İşte, kısa bir süre sonra her yerde adı geçecek olan Moore'un özel yaşamından bir kesit...
GİYİM
Julianne Moore, giyimde belli bazı meraklara saplanıp kalmıyor. Onun gardrobu değişik moda trendlerinden örneklerle dolu. Yıldız bazen mini etekli bir kokteyl elbisesiyle hayranlarının karşısına çıkıyor, bazen de çok frapan bir tuvaletle... Yeşil çerçeveli gözlüklerinden hiç vazgeçemeyen Moore, yüksek topuklu ve dekolte ayakkabı giymeye bayılıyor.

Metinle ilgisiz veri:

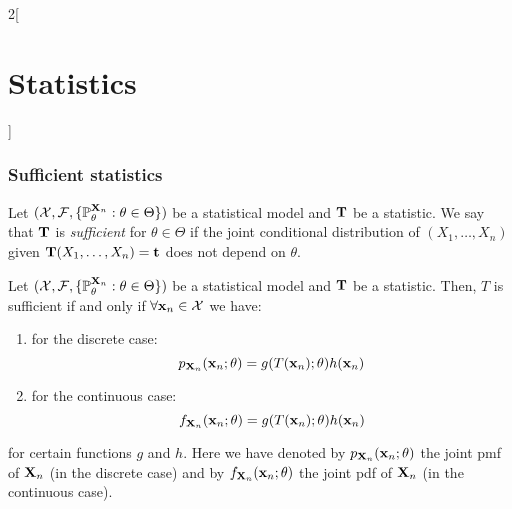 \documentclass[../../../main.tex]{subfiles}
\begin{document}
\begin{multicols}{2}[\section{Statistics}]
  \subsubsection{Sufficient statistics}
  \begin{definition}
    Let $(\mathcal{X},\mathcal{F},\{\mathbb{P}_\theta^{\boldsymbol{\mathrm{X}}_n}:\theta\in\Theta\})$ be a statistical model and $\boldsymbol{\mathrm{T}}$ be a statistic. We say that $\boldsymbol{\mathrm{T}}$ is \emph{sufficient} for $\theta\in\Theta$ if the joint conditional distribution of $(X_1,\ldots,X_n)$ given $\boldsymbol{\mathrm{T}}(X_1,\ldots,X_n)=\boldsymbol{\mathrm{t}}$ does not depend on $\theta$.
  \end{definition}
  \begin{theorem}
    Let $(\mathcal{X},\mathcal{F},\{\mathbb{P}_\theta^{\boldsymbol{\mathrm{X}}_n}:\theta\in\Theta\})$ be a statistical model and $\boldsymbol{\mathrm{T}}$ be a statistic. Then, $T$ is sufficient if and only if $\forall \boldsymbol{\mathrm{x}}_n\in\mathcal{X}$ we have:
    \begin{enumerate}
      \item for the discrete case: $$p_{\boldsymbol{\mathrm{X}}_n}(\boldsymbol{\mathrm{x}}_n;\theta)=g(T(\boldsymbol{\mathrm{x}}_n);\theta)h(\boldsymbol{\mathrm{x}}_n)$$
      \item for the continuous case:  $$f_{\boldsymbol{\mathrm{X}}_n}(\boldsymbol{\mathrm{x}}_n;\theta)=g(T(\boldsymbol{\mathrm{x}}_n);\theta)h(\boldsymbol{\mathrm{x}}_n)$$
    \end{enumerate}
    for certain functions $g$ and $h$. Here we have denoted by $p_{\boldsymbol{\mathrm{X}}_n}(\boldsymbol{\mathrm{x}}_n;\theta)$ the joint pmf of $\boldsymbol{\mathrm{X}}_n$ (in the discrete case) and by $f_{\boldsymbol{\mathrm{X}}_n}(\boldsymbol{\mathrm{x}}_n;\theta)$ the joint pdf of $\boldsymbol{\mathrm{X}}_n$ (in the continuous case).
  \end{theorem}

\end{multicols}
\end{document}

Genellikle Richard Tyler, Ralph Lauren, Prada, Yves Saint Laurent ve Helmut Lang'dan giyiniyor.
Ünlü yıldızın bugün kilo sorunu yok. 56 kiloda kalmaya özen gösteriyor. Fakat birkaç yıl önce bir film uğruna az kalsın hastanelik olacaktı. Yıldızın bu filmdeki rolü için kilo vermesi gerekiyordu. Moore diyet uygulamayı fazla abartınca, zayıflama hastalığına yakalandı. Yeniden sağlığına kavuşması epey zaman aldı. Moore artık diyet yapmıyor. Önüne konan her yemeği yiyor. Patates cipsi, omlet, İngiliz kurabiyeleri ve çikolata, onun en çok sevdiği ve yemek aralarında atıştırdığı yiyecekler. Gurme ve şarap dergilerini okumaya bayılıyor. Bunlardan ‘‘Benim porno dergilerim’’ diye sözediyor.
EGZERSİZ
Moore'un iki yaşında bir oğlu var. Evde olduğu zamanlar oğlunun peşinden koşmak, onun için yararlı bir egzersiz oluyor. Yıldız doğumdan sonra düzenli olarak aerobik yaparak fazla kilolarından kurtulmuş. Fakat vücudunun hamilelikten önceki durumuna asla ulaşamayacağını da biliyor. ‘‘Doğum kadınların vücudunu ister istemez değiştiriyor’’ diyor. ‘‘Bu gerçeği hepimiz kabul etmeliyiz.’’
MAKYAJ
Oscar adayı yıldız, sanat yaşamına televizyon dizileriyle başlamıştı. O günlerde de binbir çeşit kozmetik malzemesi kullanmaya yanaşmadı, bugün de bu ürünleri pek kullanmıyor. Yüzünü sabunla yıkamaya meraklı, cildini güneşten korumak için büyük çaba harcıyor. Hergün nemlendirici kullanmayı ihmal etmiyor. Film setinden uzaklaşır uzaklaşmaz, sade görünüşlü bir kadın olmak istiyor. Dudaklarını boyuyor, gözlerine maskara uyguluyor ve yüzündeki noktacıkları gizleyici ile yokediyor. İşte hepsi bu. Geceleri de yatmadan önce, gece makyajını Pond's kremiyle temizliyor. Yani Julianne Moore, özel yaşamında ‘‘sıradan bir güzel kadın’’ olmayı yeğliyor.